Osmanlı mimarlığını ilgilendiren dekoratif hususlarda bazı genel yaklaşımlar ve „kanonik‟ uygulamalar çadırlarda da, mimariyle birebir benzer ve bütünsel olarak değerlendirilebilecek uygulama örnekleri sunmaktadır. Dekoratif ortaklıklar başlığı altında incelenen manzara resimleri konusu, çadırlarda ve mimaride yer alan ortak imgelerin de dahil edildiği biçimde ayrıca değerlendirilmiştir. Örneklerden de takip edilebildiği gibi çadır mimarisinde ve sabit mimaride dekorasyonu şekillendiren dönemsel yaklaşımlar paralellik göstermektedir.

Çalışma kapsamında incelenen ortaklık ve benzerlikler yanında çadır mimarisi ile sabit mimarinin farklı özellikler sunduğu durumlar da görülür. Mekansal ve bezeme düzeni gibi noktalar ortak bir üretim alışkanlığının varlığını işaret etse de özellikle de yapısal anlamda pratik zorunlulukların pekiştirdiği farklılıklar çadır mimarisi ve sabit mimarinin ayrı üretim kolları olmasından kaynaklanmaktadır. Sonuçta her ikisi de kendi içinde bütünsel özellikler göstererek evrilmiştir. Hatta sabit mimari, “Batılılaşma” olarak adlandırılan ve 18. yüzyıldan itibaren izlenebilen olguyla daha kolay bütünleşerek farklılaşırken çadır mimarisinde farklı bir durum söz konusudur. Çadırlarda yalnızca bezeme detaylarında bu olgu ifade bulmuştur ancak genel ve yalın yapısal özellikleriyle çadır çok değişmemiştir.

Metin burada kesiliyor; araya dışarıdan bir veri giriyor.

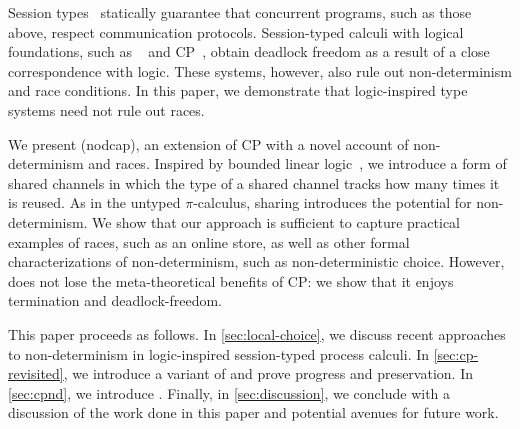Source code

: \documentclass[UKenglish]{llncs}
\begin{document}
Session types~\parencite{honda1993} statically guarantee that concurrent
programs, such as those above, respect communication protocols.
Session-typed calculi with logical foundations, such as
\piDILL~\parencite{caires2010} and CP~\parencite{wadler2012}, obtain deadlock freedom as a
result of a close correspondence with logic.
These systems, however, also rule out non-determinism and race conditions. In
this paper, we demonstrate that logic-inspired type systems need not rule out
races.

We present \nodcap (nodcap), an extension of CP with a novel account of
non-determinism and races.
Inspired by bounded linear logic~\parencite{girard1992}, we introduce a form of
shared channels in which the type of a shared channel tracks how many times it
is reused.
As in the untyped $\pi$-calculus, sharing introduces the potential for
non-determinism.
We show that our approach is sufficient to capture practical examples of races,
such as an online store, as well as other formal characterizations of
non-determinism, such as non-deterministic choice.  However, \nodcap does not
lose the meta-theoretical benefits of CP: we show that it enjoys termination and
deadlock-freedom.

This paper proceeds as follows.
In \cref{sec:local-choice}, we discuss recent approaches to non-determinism in
logic-inspired session-typed process calculi.
In \cref{sec:cp-revisited}, we introduce a variant of \cp and prove progress and
preservation.
In \cref{sec:cpnd}, we introduce \nodcap.
Finally, in \cref{sec:discussion}, we conclude with a discussion of the work
done in this paper and potential avenues for future work.
\end{document}
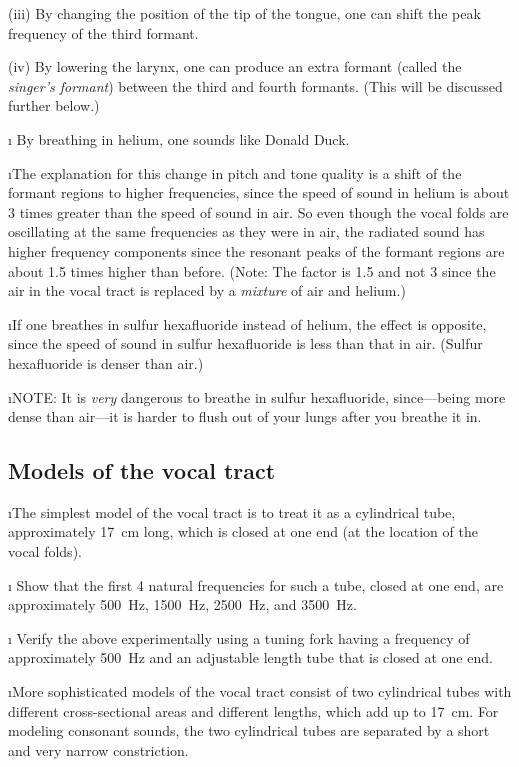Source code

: (iii) By changing the position of the tip of the tongue,
one can shift the peak frequency of the third formant.

(iv) By lowering the larynx, one can produce an extra
formant (called the {\em singer's formant}) between the 
third and fourth formants.  
(This will be discussed further below.)

\i \demo
By breathing in helium, one sounds like Donald Duck.

\i The explanation for this change in pitch and tone
quality is a shift of the formant regions to higher 
frequencies, since the speed of sound in helium
is about 3 times greater than the speed of sound in air.
So even though the vocal folds are oscillating at the
same frequencies as they were in air, the radiated
sound has higher frequency components since
the resonant peaks of the formant regions are about 
1.5 times higher than before. 
(Note: The factor is 1.5 and not 3 since the air 
in the vocal tract is replaced by a {\em mixture} 
of air and helium.)

\i If one breathes in sulfur hexafluoride instead
of helium, the effect is opposite, since the speed of
sound in sulfur hexafluoride is less than that in air.
(Sulfur hexafluoride is denser than air.)

\i NOTE: It is {\em very} dangerous to breathe in
sulfur hexafluoride, since---being more dense
than air---it is harder to flush out of your lungs
after you breathe it in.

\ei
\subsection{Models of the vocal tract}
\bi

\i The simplest model of the vocal tract is to treat
it as a cylindrical tube, approximately 17~cm long,
which is closed at one end (at the location of the vocal
folds).

\i \exer
Show that the first 4 natural frequencies for such
a tube, closed at one end, are approximately 500~Hz,
1500~Hz, 2500~Hz, and 3500~Hz.

\i \demo
Verify the above experimentally using a tuning fork
having a frequency of approximately 500~Hz and an 
adjustable length tube that is closed at one end.

\i More sophisticated models of the vocal tract 
consist of two cylindrical tubes with different
cross-sectional areas and different lengths, 
which add up to 17~cm.
For modeling consonant sounds, the two cylindrical
tubes are separated by a short and very narrow constriction.

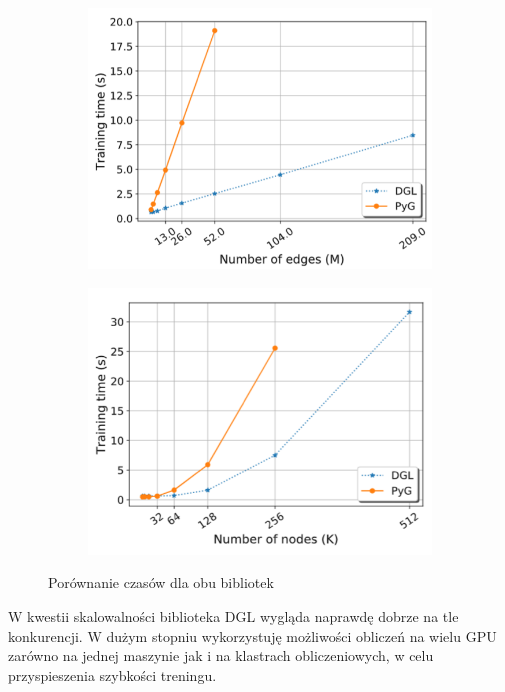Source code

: \documentclass{article}
\begin{document}
\begin{figure}
\centering
\begin{subfigure}{.5\textwidth}
  \centering
  \includegraphics[width=0.9\linewidth]{images/DGLvsPyG-time1}
  \label{fig:sub1}
\end{subfigure}%
\begin{subfigure}{.5\textwidth}
  \centering
  \includegraphics[width=0.9\linewidth]{images/DGLvsPyG-time2}
  \label{fig:sub2}
\end{subfigure}
\caption{Porównanie czasów dla obu bibliotek}
\label{fig:test}
\end{figure}

W kwestii skalowalności biblioteka DGL wygląda naprawdę dobrze na tle konkurencji. W dużym stopniu wykorzystuję możliwości obliczeń na wielu GPU zarówno na jednej maszynie jak i na klastrach obliczeniowych, w celu przyspieszenia szybkości treningu. 
\end{document}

Çalışma kapsamında el işlemelerine de değinilmiştir. Çadırlar yapısal gereklilikleri yerine getirmek amacıyla mimariyle ortak sorunlar içermektedir. Bu durumda mimariyle kimi ortaklıklar doğmaktadır. Ancak bu sorunlar sabit mimariyle birebir benzerlikler göstermez çünkü malzeme kullanımı ve üretim yöntemleri birbirinden farklıdır. Bu nedenle çadır motifi takip edilerek çadırlarla el işlemeleri karşılaştırılarak çadırlarla el işlemelerinde üretim ve motif ortaklıkları da gösterilmiş, böylece çadırlar mimarinin yansıması olma özelliğinin ötesine de taşınmıştır.

Çadırlar ve mimari farklı gelişim süreçleri geçirmiştir bu yüzden bu iki farklı „mimarlık‟ı kendi bağlamlarında değerlendirmek mümkündür. Daha ikna edici sonuçlar elde etmek için sabit mimari ile çadır mimarisinin kökenleri ve gelişim süreçleri karşılaştırmalı olarak incelenmelidir. Ancak çalışma kapsamında çözümlenen yapısal ve dekoratif ortaklıkların da desteklediği gibi, ortak bir mekan yaratma alışkanlığının ürünü olarak dikkat çeken sabit mimari eserler ile çadırları bir bütün halinde değerlendirmek yerinde bir yaklaşım olarak öne çıkmaktadır.